Sans briller, l'Algérie a pris le dessus sur la Jordanie (2-1) lundi. Les hommes de Vladimir Petkovic ont renversé la rencontre grâce à deux corners.

L'Algérie de l'ancien sélectionneur de la Suisse Vladimir Petkovic ne s'est pas rassurée après sa défaite initiale contre l'Argentine. Mais elle a fini par faire plier la Jordanie grâce à deux buts sur corner.

Malgré une possession de balle largement en leur faveur et la titularisation de l'ailier Riyad Mahrez - sur le banc contre l'Argentine -, les Fennecs se sont montrés trop peu inspirés pour transpercer le rideau défensif jordanien.

Inoffensifs devant, ils ont en plus été trop friables sur l'une des rares incursions jordaniennes. Après une erreur de relance de Ramiz Zerrouki, Nizar Al Rashdan s'est trouvé bien placé pour ouvrir le score (36e).

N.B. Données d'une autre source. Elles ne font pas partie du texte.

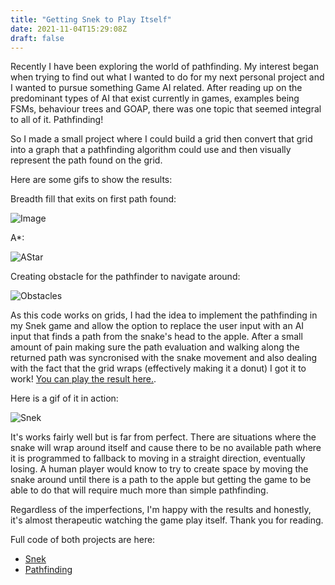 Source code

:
 ```yaml
---
title: "Getting Snek to Play Itself"
date: 2021-11-04T15:29:08Z
draft: false
---
```


Recently I have been exploring the world of pathfinding. My interest began when trying to find out what I wanted to do for my next personal project and I wanted to pursue something Game AI related. After reading up on the predominant types of AI that exist currently in games, examples being FSMs, behaviour trees and GOAP, there was one topic that seemed integral to all of it. Pathfinding!

So I made a small project where I could build a grid then convert that grid into a graph that a pathfinding algorithm could use and then visually represent the path found on the grid.

Here are some gifs to show the results:

Breadth fill that exits on first path found:

![Image](/BreadthFill.gif)

A\*:

![AStar](/AStar.gif)

Creating obstacle for the pathfinder to navigate around:

![Obstacles](/Obstacles.gif)

As this code works on grids, I had the idea to implement the pathfinding in my Snek game and allow the option to replace the user input with an AI input that finds a path from the snake's head to the apple. After a small amount of pain making sure the path evaluation and walking along the returned path was syncronised with the snake movement and also dealing with the fact that the grid wraps (effectively making it a donut) I got it to work! [You can play the result here.](https://play.unity.com/mg/other/snek-tgk7).

Here is a gif of it in action:

![Snek](/Snek.gif)

It's works fairly well but is far from perfect. There are situations where the snake will wrap around itself and cause there to be no available path where it is programmed to fallback to moving in a straight direction, eventually losing. A human player would know to try to create space by moving the snake around until there is a path to the apple but getting the game to be able to do that will require much more than simple pathfinding.

Regardless of the imperfections, I'm happy with the results and honestly, it's almost therapeutic watching the game play itself. Thank you for reading.

Full code of both projects are here:

-   [Snek](https://github.com/stuart-payne/Snek)
-   [Pathfinding](https://github.com/stuart-payne/Pathfinding)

Deux corners pour renverser le match

En manque de solutions et englués dans leur jeu de possession, les Verts se sont créé leurs plus grosses occasions avec de longs ballons derrière la défense. Mais par deux fois, Mahrez a manqué son face-à-face avec le gardien adverse (20e et 33e).

Incapable de marquer dans le jeu, l'Algérie a dû s'en remettre aux coups de pied arrêtés pour enfin faire la différence. Nadir Benbouali, entré à la pause, a offert l'égalisation de la tête (69e), avant qu'Amine Gouiri n'inscrive le but de la victoire, à nouveau sur corner et à l'extrême limite du hors-jeu (82e).

Les Algériens reviennent donc à hauteur de l'Autriche, qu'ils retrouveront dans la nuit de samedi à dimanche pour décider de qui terminera deuxième de ce groupe J. La Jordanie est pour sa part officiellement éliminée.